李村长哀愁开口。
宋大郎一拳砸在梁柱上,震落簌簌积灰。他想起月前市集遇见的货郎,那包说要带给凉州闺女的红头绳还在抽屉里锁着。
周蛮突然抓住他手腕,铁钳般的手劲掐得人发疼:“宋哥,你知道人饿疯了连土灶都啃么?”
“他们都是活生生的人啊!我们却什么也做不了......”
宋大郎安慰道,“周蛮,你们已经尽力了。”
城主府的青砖映着幽幽火光,周蛮伏在陆羽榻前哽咽:“那狗皇帝听信谗言,说将军私屯粮草......”
他扯出贴身羊皮卷,潼关布防图已被血污浸透,“上月截获的密报,齐王早买通司礼监,要对将军下手,虎毒不食子啊!难怪天下人都要反!”
崔老爷子握拐的手暴起青筋。羊皮卷角落盖着崔氏私印,正是他嫡孙半年前失踪时带走的家主印。

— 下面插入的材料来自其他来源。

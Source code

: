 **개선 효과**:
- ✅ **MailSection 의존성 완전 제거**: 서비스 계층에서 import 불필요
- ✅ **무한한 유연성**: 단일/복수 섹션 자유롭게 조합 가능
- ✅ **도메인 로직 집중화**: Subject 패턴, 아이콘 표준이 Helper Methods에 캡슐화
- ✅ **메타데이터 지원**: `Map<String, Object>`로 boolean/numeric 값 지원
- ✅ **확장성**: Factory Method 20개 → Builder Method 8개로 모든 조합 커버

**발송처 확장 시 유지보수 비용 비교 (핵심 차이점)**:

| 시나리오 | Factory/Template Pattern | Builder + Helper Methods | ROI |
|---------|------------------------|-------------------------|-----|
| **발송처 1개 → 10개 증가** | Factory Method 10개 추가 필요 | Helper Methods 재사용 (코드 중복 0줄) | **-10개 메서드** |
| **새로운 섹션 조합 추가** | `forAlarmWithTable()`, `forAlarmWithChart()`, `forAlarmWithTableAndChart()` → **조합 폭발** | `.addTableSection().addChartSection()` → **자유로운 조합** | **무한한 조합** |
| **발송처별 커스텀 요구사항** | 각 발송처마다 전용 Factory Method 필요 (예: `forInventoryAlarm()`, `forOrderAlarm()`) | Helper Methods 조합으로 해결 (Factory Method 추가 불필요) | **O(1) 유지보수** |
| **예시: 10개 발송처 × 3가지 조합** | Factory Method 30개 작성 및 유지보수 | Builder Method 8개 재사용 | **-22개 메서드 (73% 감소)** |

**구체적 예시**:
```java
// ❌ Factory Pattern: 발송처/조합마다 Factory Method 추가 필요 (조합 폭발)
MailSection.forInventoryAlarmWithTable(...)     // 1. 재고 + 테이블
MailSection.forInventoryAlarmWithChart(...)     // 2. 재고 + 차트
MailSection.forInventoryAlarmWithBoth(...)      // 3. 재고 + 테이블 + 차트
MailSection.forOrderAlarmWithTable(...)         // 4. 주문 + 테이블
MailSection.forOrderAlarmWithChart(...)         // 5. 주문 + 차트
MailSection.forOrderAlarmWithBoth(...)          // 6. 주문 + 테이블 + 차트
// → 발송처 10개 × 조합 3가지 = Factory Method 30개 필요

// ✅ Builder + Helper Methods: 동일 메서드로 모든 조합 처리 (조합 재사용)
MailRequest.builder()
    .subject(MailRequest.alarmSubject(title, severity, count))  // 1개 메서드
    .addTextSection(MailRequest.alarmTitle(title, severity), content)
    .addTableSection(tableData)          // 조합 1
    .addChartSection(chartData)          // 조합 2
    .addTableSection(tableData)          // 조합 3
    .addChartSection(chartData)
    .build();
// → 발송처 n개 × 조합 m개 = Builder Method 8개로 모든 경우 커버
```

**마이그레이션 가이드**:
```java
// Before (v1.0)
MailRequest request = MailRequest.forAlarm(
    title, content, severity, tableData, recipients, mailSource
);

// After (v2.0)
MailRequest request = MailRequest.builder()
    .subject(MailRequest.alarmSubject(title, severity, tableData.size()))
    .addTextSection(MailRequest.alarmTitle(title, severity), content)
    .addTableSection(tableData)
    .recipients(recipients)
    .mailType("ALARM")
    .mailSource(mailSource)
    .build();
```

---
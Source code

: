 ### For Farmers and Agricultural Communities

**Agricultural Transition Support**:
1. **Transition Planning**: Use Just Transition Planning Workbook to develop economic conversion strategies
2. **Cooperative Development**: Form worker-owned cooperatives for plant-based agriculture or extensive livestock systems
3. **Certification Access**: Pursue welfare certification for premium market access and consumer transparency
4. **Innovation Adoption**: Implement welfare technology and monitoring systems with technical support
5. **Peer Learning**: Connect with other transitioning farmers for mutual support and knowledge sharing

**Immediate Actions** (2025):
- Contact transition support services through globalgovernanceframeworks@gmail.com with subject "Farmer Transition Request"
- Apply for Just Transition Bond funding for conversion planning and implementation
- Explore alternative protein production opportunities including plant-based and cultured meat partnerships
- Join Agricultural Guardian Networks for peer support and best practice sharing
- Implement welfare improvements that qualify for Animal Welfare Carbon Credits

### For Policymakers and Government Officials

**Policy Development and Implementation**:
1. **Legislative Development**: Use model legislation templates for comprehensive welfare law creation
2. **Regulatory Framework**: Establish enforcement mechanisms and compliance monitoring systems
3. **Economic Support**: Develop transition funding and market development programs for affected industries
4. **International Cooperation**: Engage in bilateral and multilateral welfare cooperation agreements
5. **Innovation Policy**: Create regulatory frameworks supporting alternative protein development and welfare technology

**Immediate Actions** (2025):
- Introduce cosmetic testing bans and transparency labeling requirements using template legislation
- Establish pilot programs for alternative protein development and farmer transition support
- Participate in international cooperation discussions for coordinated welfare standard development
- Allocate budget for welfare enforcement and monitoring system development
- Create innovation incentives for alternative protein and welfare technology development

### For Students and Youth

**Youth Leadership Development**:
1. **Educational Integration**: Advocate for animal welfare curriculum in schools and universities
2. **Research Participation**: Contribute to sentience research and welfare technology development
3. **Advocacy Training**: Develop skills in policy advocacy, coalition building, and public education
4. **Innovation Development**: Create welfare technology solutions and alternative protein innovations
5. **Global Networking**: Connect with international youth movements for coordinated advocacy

“我们在凉州城外被伏击,亲卫队拼死开出血路,才让我们有一线得以喘气的生机。”
“本想着回营地,但将军的伤势实在支撑不到那,我斗胆改变了路线...”
周蛮又说又笑,“进山前还剩二百弟兄,到鹰嘴崖就只剩我们二十几人。”
第94章 “我也去!”
寅时三刻,陆羽在药香里睁开了眼。
窗棂漏进的晨光正巧落在他枕边的佩剑上,缠枝纹路映着药炉腾起的热气,恍惚间,他再一次看到了百姓在残酷战争中沉浮、在天灾人祸中跪地痛哭的场景。
他想要伸出手,前方的幻想却如镜花水月一般破碎在眼前,将他拉回现实。
还是,无能为力吗?
一颗晶莹的泪划过脸颊。
他试着抬了抬手指,铁甲摩擦的声响惊醒了趴在榻边的周蛮。